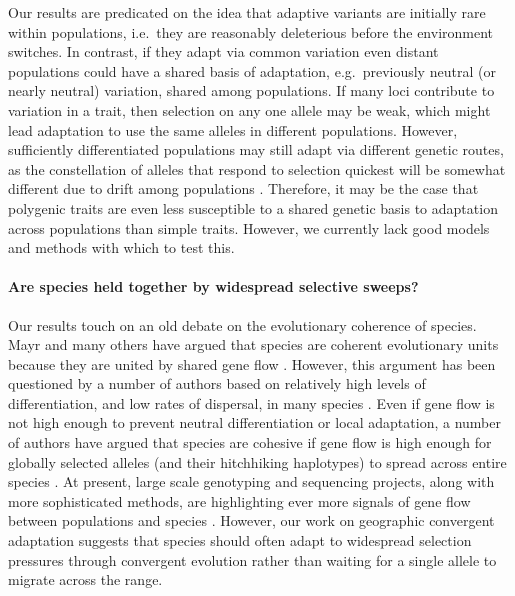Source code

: \documentclass{article}
\begin{document}
Our results are predicated on the idea that adaptive variants are
initially rare within populations, i.e.\ they are reasonably
deleterious before the environment switches. In contrast, if they adapt via common variation even distant populations could have
a shared basis of adaptation, e.g.\ previously neutral (or nearly neutral) variation, shared among populations. 
If many loci contribute to variation in a trait, then
selection on any one allele may be weak, 
which might lead adaptation to use the same alleles in different populations.
However, sufficiently differentiated populations may still
adapt via different genetic routes, as the constellation of alleles
that respond to selection quickest will be somewhat different due to
drift among populations \citep{Barton:89}.
Therefore, it may be the case that polygenic traits are even less susceptible to a shared
genetic basis to adaptation across populations than simple traits.   
However, we currently lack good models and methods with which to test this.


\paragraph{Are species held together by widespread selective sweeps?}
Our results touch on an old debate on the evolutionary coherence of species. 
Mayr and many others have argued that species are coherent
evolutionary units because they are united by shared gene flow \citep[pages 521--522 in][]{Mayr:SpeciesEvol}. 
However, this argument has been questioned by a number of authors 
based on relatively high levels of differentiation, and low rates of dispersal, in many species \citep{EhrlichRaven:69,Levin:79}.
Even if gene flow is not high enough to prevent neutral differentiation or local adaptation, 
a number of authors have argued that species are cohesive 
if gene flow is high enough for globally selected alleles 
(and their hitchhiking haplotypes)
to spread across entire species 
\citep[see also][]{Rieseberg2001,MorjanRieseberg:04,Ellstrand2014}.
At present, large scale genotyping and sequencing projects, 
along with more sophisticated methods, 
are highlighting ever more signals of gene flow between populations and species \citep{Patterson:12,SousaHey:13,Hellenthal:14}.
However, our work on geographic convergent adaptation
\citep[see also][]{ralphcoop2010,RalphCoop:14} 
suggests that species should often adapt to
widespread selection pressures through convergent evolution rather
than waiting for a single allele to migrate across the range. 
\end{document}
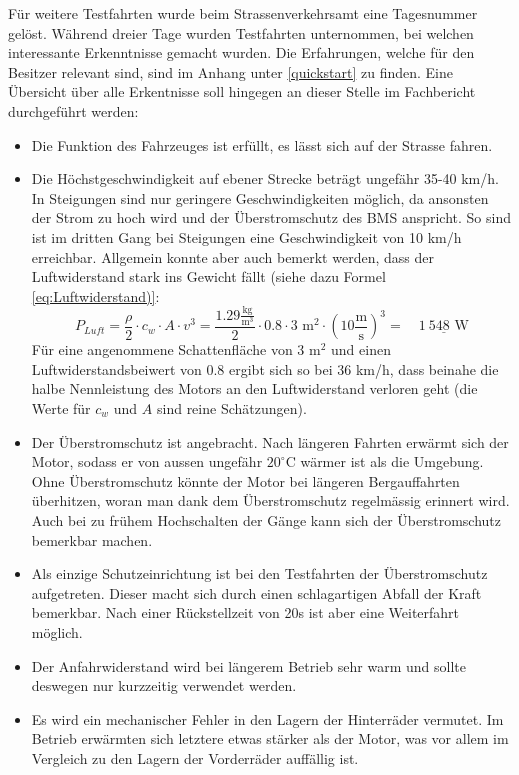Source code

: Für weitere Testfahrten wurde beim Strassenverkehrsamt eine Tagesnummer gelöst. Während dreier Tage wurden Testfahrten unternommen, bei welchen interessante Erkenntnisse gemacht wurden. Die Erfahrungen, welche für den Besitzer relevant sind, sind im Anhang unter \ref{quickstart} zu finden. Eine Übersicht über alle Erkentnisse soll hingegen an dieser Stelle im Fachbericht durchgeführt werden: \begin{itemize}
	\item Die Funktion des Fahrzeuges ist erfüllt, es lässt sich auf der Strasse fahren.
	\item Die Höchstgeschwindigkeit auf ebener Strecke beträgt ungefähr 35-40 km/h. In Steigungen sind nur geringere Geschwindigkeiten möglich, da ansonsten der Strom zu hoch wird und der Überstromschutz des BMS anspricht. So sind ist im dritten Gang bei Steigungen eine Geschwindigkeit von 10 km/h erreichbar. Allgemein konnte aber auch bemerkt werden, dass der Luftwiderstand stark ins Gewicht fällt (siehe dazu Formel \ref{eq:Luftwiderstand)}:
	\begin{equation}
		P_{Luft}=\frac{\rho}{2}\cdot c_w\cdot A\cdot v^3=\frac{1.29\frac{\text{kg}}{\text{m}^3}}{2}\cdot 0.8\cdot 3\text{ m}^2\cdot\left(10\frac{\text{m}}{\text{s}}\right)^3=\quad\underline{1\ 548\text{ W}}
	\label{eq:Luftwiderstand}
	\end{equation}
	Für eine angenommene Schattenfläche von $3$ m$^2$ und einen Luftwiderstandsbeiwert von 0.8 ergibt sich so bei 36 km/h, dass beinahe die halbe Nennleistung des Motors an den Luftwiderstand verloren geht (die Werte für $c_w$ und $A$ sind reine Schätzungen).
	\item Der Überstromschutz ist angebracht. Nach längeren Fahrten erwärmt sich der Motor, sodass er von aussen ungefähr $20^\circ$C wärmer ist als die Umgebung. Ohne Überstromschutz könnte der Motor bei längeren Bergauffahrten überhitzen, woran man dank dem Überstromschutz regelmässig erinnert wird. Auch bei zu frühem Hochschalten der Gänge kann sich der Überstromschutz bemerkbar machen.
	\item Als einzige Schutzeinrichtung ist bei den Testfahrten der Überstromschutz aufgetreten. Dieser macht sich durch einen schlagartigen Abfall der Kraft bemerkbar. Nach einer Rückstellzeit von 20s ist aber eine Weiterfahrt möglich.
	\item Der Anfahrwiderstand wird bei längerem Betrieb sehr warm und sollte deswegen nur kurzzeitig verwendet werden.
	\item Es wird ein mechanischer Fehler in den Lagern der Hinterräder vermutet. Im Betrieb erwärmten sich letztere etwas stärker als der Motor, was vor allem im Vergleich zu den Lagern der Vorderräder auffällig ist.

\end{itemize}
-=-=-=-=-
- Assigned task
Of all the lines in the data above, show only those that hold the word "citep".

- Your response
drift among populations \citep{Barton:89}.
evolutionary units because they are united by shared gene flow \citep[pages 521--522 in][]{Mayr:SpeciesEvol}. 
based on relatively high levels of differentiation, and low rates of dispersal, in many species \citep{EhrlichRaven:69,Levin:79}.
\citep[see also][]{Rieseberg2001,MorjanRieseberg:04,Ellstrand2014}.
are highlighting ever more signals of gene flow between populations and species \citep{Patterson:12,SousaHey:13,Hellenthal:14}.
\citep[see also][]{ralphcoop2010,RalphCoop:14} 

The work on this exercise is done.